Potential Improvement? Fixed sized stack / global allocation.

Andersama commented 1 year ago

The same features could be made to work with a fixed sized allocation, the size could be given with a templated parameter, no dynamic allocation required.

template<size_t _size>
class FixedRunningAverage {
//...

RobTillaart commented 1 year ago

Thanks for the idea, Might improve the footprint of the library, and maybe performance? Have you done some testing and compare dynamic allocation vs template?

Please provide a PR as I have little time to investigate.

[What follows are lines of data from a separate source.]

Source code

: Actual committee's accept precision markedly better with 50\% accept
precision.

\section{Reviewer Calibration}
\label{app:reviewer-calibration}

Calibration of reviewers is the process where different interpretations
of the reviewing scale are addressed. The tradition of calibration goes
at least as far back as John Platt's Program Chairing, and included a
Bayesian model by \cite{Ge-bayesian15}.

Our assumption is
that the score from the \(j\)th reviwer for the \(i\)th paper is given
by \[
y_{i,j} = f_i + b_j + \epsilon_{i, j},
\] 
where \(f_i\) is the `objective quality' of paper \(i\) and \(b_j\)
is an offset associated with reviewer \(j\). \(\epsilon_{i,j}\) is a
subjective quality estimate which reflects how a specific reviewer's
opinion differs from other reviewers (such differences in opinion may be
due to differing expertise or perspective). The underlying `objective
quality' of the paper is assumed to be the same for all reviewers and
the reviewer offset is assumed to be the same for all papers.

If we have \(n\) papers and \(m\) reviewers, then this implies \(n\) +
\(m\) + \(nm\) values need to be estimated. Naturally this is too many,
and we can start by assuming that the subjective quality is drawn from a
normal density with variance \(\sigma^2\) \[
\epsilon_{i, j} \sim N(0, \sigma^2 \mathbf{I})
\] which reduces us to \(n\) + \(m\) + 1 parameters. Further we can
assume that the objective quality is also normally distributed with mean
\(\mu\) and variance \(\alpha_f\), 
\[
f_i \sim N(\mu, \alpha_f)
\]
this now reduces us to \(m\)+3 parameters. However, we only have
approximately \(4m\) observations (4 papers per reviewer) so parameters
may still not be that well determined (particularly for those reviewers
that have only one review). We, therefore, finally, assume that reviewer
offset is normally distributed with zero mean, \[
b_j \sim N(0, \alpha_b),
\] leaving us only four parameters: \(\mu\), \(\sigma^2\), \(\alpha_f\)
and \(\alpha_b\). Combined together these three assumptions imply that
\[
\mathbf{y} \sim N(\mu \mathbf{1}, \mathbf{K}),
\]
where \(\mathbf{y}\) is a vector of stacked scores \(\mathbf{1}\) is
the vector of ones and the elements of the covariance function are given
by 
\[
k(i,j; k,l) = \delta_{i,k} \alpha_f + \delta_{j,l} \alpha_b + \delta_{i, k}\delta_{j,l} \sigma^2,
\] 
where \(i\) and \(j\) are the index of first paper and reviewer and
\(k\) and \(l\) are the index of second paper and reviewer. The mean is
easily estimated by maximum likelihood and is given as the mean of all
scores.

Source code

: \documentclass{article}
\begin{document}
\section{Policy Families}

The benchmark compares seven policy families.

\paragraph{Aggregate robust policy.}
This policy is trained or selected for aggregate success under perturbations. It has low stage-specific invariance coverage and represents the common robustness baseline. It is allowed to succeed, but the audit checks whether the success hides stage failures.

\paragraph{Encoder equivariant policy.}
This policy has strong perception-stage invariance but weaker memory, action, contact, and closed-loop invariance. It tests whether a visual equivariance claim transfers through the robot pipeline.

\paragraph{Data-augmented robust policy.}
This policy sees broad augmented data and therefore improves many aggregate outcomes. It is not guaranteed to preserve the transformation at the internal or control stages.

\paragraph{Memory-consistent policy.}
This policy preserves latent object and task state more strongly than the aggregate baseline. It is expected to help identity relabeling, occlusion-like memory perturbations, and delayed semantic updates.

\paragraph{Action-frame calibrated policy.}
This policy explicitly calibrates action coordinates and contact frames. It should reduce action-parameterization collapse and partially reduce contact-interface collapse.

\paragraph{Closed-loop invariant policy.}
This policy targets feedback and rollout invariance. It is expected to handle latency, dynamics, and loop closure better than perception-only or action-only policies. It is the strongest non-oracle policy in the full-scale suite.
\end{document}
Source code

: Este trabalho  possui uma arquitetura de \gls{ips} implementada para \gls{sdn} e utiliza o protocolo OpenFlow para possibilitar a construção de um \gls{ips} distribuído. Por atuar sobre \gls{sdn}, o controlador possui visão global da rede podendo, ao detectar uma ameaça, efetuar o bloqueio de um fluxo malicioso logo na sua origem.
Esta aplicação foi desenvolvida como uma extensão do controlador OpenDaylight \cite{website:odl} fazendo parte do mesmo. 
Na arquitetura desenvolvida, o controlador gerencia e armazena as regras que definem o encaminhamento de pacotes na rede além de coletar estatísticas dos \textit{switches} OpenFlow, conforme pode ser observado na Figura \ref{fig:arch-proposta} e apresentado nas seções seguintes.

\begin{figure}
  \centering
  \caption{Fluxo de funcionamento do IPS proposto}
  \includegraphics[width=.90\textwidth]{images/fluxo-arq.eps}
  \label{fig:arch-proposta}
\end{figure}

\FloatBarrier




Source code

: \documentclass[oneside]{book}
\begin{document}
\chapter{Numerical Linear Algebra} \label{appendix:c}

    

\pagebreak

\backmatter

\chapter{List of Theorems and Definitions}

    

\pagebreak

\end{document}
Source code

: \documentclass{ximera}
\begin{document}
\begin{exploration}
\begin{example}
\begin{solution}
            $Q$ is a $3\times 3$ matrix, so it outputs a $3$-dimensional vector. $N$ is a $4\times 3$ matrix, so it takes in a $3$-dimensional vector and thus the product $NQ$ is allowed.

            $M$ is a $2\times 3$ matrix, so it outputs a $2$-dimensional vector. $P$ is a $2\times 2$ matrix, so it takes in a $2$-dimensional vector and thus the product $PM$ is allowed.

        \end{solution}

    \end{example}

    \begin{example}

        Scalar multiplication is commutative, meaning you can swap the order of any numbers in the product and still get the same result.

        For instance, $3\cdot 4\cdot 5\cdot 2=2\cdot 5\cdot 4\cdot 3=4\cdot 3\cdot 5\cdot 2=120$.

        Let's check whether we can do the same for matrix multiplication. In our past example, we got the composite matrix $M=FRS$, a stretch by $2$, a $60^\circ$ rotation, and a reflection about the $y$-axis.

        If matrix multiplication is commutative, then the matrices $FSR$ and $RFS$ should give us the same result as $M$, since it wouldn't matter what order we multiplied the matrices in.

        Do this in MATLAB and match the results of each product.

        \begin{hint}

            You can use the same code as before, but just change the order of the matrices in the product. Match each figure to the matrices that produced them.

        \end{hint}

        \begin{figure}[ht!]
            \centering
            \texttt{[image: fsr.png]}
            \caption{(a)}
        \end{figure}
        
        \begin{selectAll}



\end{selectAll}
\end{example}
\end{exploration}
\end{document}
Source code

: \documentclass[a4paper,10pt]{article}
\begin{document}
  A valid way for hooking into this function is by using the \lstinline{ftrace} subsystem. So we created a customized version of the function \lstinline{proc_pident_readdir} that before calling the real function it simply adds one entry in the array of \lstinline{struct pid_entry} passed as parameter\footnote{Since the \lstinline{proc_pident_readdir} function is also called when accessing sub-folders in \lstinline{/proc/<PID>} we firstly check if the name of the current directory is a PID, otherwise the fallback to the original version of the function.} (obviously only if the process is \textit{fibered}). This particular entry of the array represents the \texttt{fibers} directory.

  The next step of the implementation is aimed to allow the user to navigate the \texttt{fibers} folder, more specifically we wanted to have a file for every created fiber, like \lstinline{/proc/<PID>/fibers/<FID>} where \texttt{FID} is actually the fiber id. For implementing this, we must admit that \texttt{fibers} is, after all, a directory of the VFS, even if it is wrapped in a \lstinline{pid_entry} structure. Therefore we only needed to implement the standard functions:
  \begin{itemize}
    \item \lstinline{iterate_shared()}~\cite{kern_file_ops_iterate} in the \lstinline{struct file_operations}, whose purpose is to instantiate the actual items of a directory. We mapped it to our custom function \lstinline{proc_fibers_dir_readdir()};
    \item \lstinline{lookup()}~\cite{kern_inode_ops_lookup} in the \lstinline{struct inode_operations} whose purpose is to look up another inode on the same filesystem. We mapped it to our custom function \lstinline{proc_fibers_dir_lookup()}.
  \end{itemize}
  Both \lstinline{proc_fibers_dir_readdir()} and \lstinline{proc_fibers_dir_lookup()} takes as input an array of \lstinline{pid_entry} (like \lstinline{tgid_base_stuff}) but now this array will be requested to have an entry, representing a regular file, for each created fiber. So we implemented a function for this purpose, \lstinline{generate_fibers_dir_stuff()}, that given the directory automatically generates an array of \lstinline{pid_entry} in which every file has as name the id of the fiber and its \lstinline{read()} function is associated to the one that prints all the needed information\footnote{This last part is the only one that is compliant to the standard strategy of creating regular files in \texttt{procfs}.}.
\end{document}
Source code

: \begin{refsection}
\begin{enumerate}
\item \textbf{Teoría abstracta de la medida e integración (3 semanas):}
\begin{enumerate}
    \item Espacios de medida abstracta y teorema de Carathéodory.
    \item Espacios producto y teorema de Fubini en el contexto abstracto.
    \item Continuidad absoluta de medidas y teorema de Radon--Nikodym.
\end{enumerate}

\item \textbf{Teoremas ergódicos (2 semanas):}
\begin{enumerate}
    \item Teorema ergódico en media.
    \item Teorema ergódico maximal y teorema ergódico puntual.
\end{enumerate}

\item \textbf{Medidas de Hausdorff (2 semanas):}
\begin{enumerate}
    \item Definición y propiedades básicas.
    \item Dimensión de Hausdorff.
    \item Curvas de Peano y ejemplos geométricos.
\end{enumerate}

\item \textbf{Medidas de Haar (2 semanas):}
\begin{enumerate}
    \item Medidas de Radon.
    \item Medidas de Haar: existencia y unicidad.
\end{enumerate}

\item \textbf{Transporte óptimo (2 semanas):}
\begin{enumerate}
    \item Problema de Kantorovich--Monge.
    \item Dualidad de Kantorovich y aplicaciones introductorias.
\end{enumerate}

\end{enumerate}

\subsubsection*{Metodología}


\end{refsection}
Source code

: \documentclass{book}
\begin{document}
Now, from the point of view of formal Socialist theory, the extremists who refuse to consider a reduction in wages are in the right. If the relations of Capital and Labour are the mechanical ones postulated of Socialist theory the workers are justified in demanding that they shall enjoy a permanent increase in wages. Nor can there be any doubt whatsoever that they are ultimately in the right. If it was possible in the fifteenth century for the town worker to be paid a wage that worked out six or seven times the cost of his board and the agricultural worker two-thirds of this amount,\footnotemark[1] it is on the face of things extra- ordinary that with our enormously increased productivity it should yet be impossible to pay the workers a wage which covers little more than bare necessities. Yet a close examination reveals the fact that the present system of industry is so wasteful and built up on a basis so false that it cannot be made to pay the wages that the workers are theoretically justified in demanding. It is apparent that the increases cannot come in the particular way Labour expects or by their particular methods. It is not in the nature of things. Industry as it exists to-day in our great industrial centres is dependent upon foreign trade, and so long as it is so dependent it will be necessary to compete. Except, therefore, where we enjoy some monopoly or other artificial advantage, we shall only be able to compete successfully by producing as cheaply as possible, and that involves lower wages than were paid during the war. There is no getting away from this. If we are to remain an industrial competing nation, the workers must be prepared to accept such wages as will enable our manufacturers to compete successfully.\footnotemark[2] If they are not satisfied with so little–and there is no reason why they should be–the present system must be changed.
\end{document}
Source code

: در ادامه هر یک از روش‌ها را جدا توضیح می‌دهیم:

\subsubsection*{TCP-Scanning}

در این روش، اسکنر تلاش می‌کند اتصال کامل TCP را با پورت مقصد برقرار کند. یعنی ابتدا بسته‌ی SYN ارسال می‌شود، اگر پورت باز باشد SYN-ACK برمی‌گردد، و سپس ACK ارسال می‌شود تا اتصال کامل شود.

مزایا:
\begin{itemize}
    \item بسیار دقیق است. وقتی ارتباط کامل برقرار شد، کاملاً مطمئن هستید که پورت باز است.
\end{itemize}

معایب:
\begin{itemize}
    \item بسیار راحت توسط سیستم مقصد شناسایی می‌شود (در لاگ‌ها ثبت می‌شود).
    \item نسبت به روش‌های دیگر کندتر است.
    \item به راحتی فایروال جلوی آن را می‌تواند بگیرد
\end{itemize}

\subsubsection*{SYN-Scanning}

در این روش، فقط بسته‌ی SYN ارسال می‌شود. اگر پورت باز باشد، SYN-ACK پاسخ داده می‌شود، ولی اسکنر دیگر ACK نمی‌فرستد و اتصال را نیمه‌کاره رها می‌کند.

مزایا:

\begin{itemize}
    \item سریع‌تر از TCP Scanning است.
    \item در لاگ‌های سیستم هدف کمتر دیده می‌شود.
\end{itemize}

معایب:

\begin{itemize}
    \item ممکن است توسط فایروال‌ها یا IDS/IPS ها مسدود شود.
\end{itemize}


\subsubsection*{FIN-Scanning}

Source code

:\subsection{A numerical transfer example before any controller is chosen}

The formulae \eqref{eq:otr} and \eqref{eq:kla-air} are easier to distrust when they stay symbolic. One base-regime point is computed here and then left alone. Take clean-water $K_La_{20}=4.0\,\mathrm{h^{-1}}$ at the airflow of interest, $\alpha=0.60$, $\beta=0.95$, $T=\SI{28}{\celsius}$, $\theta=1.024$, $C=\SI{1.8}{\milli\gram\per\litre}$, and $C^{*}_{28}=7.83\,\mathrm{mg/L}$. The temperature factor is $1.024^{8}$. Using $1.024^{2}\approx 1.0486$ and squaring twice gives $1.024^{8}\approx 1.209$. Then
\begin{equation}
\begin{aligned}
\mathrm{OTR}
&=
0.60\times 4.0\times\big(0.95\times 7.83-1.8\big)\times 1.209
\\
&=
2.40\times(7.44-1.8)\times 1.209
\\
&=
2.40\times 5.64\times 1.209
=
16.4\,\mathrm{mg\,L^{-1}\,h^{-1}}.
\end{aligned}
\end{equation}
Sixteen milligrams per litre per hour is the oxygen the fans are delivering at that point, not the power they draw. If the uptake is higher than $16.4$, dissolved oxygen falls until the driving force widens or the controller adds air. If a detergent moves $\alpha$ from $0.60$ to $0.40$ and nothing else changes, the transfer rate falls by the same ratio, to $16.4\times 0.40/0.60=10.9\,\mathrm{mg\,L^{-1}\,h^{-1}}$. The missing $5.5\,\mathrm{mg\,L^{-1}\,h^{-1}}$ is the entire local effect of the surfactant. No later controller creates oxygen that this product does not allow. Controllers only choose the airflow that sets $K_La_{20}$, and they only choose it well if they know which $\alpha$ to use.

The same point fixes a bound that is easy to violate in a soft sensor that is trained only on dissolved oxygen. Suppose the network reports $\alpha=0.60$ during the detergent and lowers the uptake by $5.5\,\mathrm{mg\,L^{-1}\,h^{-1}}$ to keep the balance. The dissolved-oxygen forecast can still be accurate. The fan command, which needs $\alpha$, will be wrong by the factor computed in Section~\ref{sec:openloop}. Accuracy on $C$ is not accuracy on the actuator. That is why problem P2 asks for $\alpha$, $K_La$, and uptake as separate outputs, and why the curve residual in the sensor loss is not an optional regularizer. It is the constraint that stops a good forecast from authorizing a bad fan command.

Andersama commented 1 year ago

I don't think I have the tools to measure performance. However...I do have a mockup I used that's not feature complete in the same way your library is.

template<uint16_t _size>
struct FixedRunningAverage {
protected:
  uint16_t _count;
  uint16_t _index;
  //uint16_t _partial;
  float    _sum;
  float    _array[_size];
  //float    _min;
  //float    _max;
public:
  void clear() {
    _count = 0;
    _index = 0;
    _sum = 0.0;
    for (size_t i = 0; i < _size; i++) {
      _array[i] = NAN;
    }
  }

  void addValue(float value) {
    _sum -= _array[_index];
    _array[_index] = value;
    _sum += value; //_sum += _array[_index];
    _index++;

    if (_index == _size) _index = 0;  // faster than %

    //  handle min max
    //if (_count == 0) _min = _max = value;
    //else if (value < _min) _min = value;
    //else if (value > _max) _max = value;

    //  update count as last otherwise if ( _count == 0) above will fail
    _count += (_count < _size);
    //if (_count < _partial) _count++;
  }

  float getAverage()
  {
    if (_count == 0)
    {
      return NAN;
    }
    //  OPTIMIZE local variable for sum.
    float _new_sum = 0;
    for (uint16_t i = 0; i < _count; i++)
    {
      _new_sum += _array[i];
    }
    _sum = _new_sum;
    return _new_sum / _count;   // multiplication is faster ==> extra admin
  }

  //  the larger the size of the internal buffer 
  //  the greater the gain wrt getAverage()
  float getFastAverage() const
  {
    if (_count == 0)
    {
      return NAN;
    }

    return _sum / _count;   //  multiplication is faster ==> extra admin
  }

  void fillValue(float value, uint16_t count) {
    if (count >= _size) {
      _sum = value * _size;
      for (size_t i = 0; i < _size; i++) {
        _array[i] = value;
      }
      _count = _size;
      return;
    }

    for (size_t i = 0; i < count; i++) {
      addValue(value);
    }
  }
};

RobTillaart commented 1 year ago

Thanks for the code snippet, I can confirm it compiles (works). However as FixedRunningAverage is not functional identical comparison is ambiguous at best.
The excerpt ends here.